If one parent plans to move away after the divorce, it can complicate custody arrangements. Courts will consider the impact of the move on the child’s life, including their relationship with the other parent, school and community ties.

3. Child’s preference

Once a child reaches a certain age or maturity level, the court may take their preferences into account. This varies by location and is typically considered alongside other factors.

4. Parental alienation

3.4 of 1,000 Florida marriages end in divorce, often because of irreconcilable differences and incompatibility. This often leads to hostile relationships after the divorce. Courts pay attention to cases of parental alienation, where one parent tries to turn the child against the other. This behavior may result in the alienating parent receiving limited visitation rights.

5. Co-parenting skills

A parent’s ability to work cooperatively with the other parent can be a factor in custody decisions. Courts often favor parents who show an ability to communicate effectively and make joint decisions in the child’s best interests.

6. Stability and consistency

Maintaining a stable and consistent environment for the child is important. Frequent moves, job changes or lifestyle choices that disrupt the child’s routine can negatively affect custody decisions.

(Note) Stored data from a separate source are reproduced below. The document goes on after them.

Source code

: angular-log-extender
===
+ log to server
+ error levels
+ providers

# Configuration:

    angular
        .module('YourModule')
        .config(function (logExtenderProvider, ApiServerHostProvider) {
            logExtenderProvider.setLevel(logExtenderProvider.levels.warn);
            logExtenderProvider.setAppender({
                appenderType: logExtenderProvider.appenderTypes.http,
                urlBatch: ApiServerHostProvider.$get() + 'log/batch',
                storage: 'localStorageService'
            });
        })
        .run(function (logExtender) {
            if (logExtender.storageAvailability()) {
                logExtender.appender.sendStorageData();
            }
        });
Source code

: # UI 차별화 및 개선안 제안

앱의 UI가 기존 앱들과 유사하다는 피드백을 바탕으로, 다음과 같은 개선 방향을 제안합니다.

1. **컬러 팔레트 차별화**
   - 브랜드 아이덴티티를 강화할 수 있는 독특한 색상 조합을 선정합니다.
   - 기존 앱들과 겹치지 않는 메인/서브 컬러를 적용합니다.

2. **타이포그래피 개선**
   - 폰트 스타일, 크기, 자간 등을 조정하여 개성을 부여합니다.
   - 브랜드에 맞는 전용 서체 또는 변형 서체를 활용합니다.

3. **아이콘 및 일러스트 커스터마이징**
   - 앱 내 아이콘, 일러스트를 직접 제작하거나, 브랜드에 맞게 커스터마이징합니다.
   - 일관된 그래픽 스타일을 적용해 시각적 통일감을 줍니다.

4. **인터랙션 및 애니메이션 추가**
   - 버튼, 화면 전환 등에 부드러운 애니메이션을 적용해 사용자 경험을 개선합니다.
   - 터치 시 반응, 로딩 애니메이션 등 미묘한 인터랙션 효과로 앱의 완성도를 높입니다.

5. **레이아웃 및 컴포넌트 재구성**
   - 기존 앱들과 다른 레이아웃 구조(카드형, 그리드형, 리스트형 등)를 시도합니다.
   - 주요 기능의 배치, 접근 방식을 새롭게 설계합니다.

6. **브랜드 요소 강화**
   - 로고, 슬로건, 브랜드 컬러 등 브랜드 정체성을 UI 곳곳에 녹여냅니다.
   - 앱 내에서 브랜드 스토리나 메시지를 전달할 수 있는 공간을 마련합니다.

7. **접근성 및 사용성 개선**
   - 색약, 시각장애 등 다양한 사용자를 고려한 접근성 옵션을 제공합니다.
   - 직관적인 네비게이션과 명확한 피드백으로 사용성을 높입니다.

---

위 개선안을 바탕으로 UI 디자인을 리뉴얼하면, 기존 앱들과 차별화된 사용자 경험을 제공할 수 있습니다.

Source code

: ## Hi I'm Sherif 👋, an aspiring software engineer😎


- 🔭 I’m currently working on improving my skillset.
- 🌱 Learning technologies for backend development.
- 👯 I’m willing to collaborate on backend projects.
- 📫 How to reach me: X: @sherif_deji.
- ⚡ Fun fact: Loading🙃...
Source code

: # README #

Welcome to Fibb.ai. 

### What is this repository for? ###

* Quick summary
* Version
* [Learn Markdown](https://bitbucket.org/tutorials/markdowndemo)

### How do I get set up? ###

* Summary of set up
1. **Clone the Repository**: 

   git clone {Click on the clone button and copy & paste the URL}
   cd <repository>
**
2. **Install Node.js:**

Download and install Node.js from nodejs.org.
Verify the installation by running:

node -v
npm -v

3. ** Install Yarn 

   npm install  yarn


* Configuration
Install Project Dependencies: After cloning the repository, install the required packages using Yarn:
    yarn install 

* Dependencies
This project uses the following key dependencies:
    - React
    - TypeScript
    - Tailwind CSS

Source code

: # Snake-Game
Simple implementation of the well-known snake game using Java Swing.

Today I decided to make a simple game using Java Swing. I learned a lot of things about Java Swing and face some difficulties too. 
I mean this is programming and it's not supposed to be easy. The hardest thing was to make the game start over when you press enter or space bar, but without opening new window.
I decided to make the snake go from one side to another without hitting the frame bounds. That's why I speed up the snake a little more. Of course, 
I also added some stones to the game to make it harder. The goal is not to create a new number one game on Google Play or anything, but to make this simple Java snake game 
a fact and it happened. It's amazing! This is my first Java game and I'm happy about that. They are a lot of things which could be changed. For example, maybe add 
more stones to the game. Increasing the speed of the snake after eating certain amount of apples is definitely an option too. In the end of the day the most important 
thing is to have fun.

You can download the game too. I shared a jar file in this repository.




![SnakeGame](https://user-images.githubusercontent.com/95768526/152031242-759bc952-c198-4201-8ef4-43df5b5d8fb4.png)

7. Extended family relationships

Courts may consider the child’s relationship with extended family members, such as grandparents, aunts, uncles and cousins when making custody decisions. These relationships can provide emotional support and stability for the child.

8. Educational support

Multiple studies show that divorce has a negative effect on a child’s educational achievement. The parent who can provide the child with better educational opportunities and support may have an advantage in custody disputes.